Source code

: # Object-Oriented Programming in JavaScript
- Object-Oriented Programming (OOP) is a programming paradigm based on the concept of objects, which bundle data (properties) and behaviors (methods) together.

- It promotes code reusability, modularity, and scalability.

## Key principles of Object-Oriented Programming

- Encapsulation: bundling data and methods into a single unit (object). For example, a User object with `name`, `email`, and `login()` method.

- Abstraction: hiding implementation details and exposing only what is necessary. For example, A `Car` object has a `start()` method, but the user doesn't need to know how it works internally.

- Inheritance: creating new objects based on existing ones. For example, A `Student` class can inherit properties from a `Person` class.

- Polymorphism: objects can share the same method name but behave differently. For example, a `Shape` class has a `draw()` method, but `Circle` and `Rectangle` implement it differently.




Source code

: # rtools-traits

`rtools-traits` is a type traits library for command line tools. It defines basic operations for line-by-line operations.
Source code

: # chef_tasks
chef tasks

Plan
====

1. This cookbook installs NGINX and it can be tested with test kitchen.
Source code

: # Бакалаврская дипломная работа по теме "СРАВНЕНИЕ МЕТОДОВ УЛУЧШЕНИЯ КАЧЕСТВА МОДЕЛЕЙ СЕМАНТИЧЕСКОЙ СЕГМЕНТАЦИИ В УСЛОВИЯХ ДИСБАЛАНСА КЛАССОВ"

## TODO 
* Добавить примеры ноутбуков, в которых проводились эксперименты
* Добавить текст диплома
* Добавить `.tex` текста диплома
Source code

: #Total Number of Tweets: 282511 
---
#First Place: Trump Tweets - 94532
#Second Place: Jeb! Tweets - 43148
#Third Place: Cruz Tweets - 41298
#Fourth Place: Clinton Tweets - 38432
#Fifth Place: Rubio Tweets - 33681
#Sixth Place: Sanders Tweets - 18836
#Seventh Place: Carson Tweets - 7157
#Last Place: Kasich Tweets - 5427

* * * * * * *

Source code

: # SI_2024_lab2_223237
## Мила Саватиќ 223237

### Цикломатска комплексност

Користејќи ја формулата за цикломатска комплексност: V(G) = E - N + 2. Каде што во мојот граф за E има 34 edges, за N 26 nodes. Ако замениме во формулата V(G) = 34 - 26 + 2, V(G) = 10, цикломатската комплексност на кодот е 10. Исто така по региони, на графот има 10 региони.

* * * * * * *

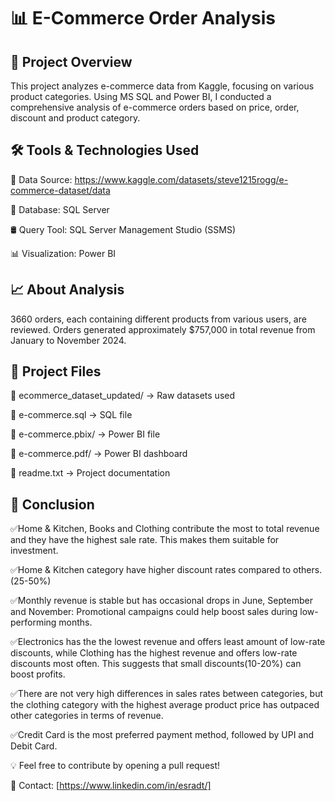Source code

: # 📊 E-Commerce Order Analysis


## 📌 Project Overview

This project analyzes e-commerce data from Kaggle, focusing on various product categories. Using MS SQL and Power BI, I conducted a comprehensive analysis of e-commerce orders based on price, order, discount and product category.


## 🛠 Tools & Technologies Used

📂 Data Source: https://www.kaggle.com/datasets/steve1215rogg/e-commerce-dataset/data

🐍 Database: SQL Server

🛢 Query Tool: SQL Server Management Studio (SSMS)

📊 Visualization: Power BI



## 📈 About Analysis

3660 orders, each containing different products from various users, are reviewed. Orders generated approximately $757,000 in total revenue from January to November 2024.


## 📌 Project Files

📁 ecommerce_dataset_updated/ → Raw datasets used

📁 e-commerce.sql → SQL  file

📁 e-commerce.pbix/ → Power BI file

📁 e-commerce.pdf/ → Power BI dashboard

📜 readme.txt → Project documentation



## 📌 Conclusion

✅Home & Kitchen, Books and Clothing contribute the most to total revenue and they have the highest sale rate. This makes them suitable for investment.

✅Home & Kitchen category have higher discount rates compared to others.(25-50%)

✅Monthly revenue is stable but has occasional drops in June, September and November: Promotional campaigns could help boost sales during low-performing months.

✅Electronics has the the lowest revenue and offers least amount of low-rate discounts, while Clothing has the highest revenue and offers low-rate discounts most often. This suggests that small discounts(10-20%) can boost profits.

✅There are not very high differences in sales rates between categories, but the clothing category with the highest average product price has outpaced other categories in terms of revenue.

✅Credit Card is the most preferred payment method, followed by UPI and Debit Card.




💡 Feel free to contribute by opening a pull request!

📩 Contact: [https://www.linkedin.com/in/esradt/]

* * * * * * *

**TASK STATEMENT:** Everything from the line with "compared to others.(25-50%)" through the line with "terms of revenue." should be written out exactly as it appears above, end lines included, and nothing outside that range.

**TASK RESPONSE:**
✅Home & Kitchen category have higher discount rates compared to others.(25-50%)

✅Monthly revenue is stable but has occasional drops in June, September and November: Promotional campaigns could help boost sales during low-performing months.

✅Electronics has the the lowest revenue and offers least amount of low-rate discounts, while Clothing has the highest revenue and offers low-rate discounts most often. This suggests that small discounts(10-20%) can boost profits.

✅There are not very high differences in sales rates between categories, but the clothing category with the highest average product price has outpaced other categories in terms of revenue.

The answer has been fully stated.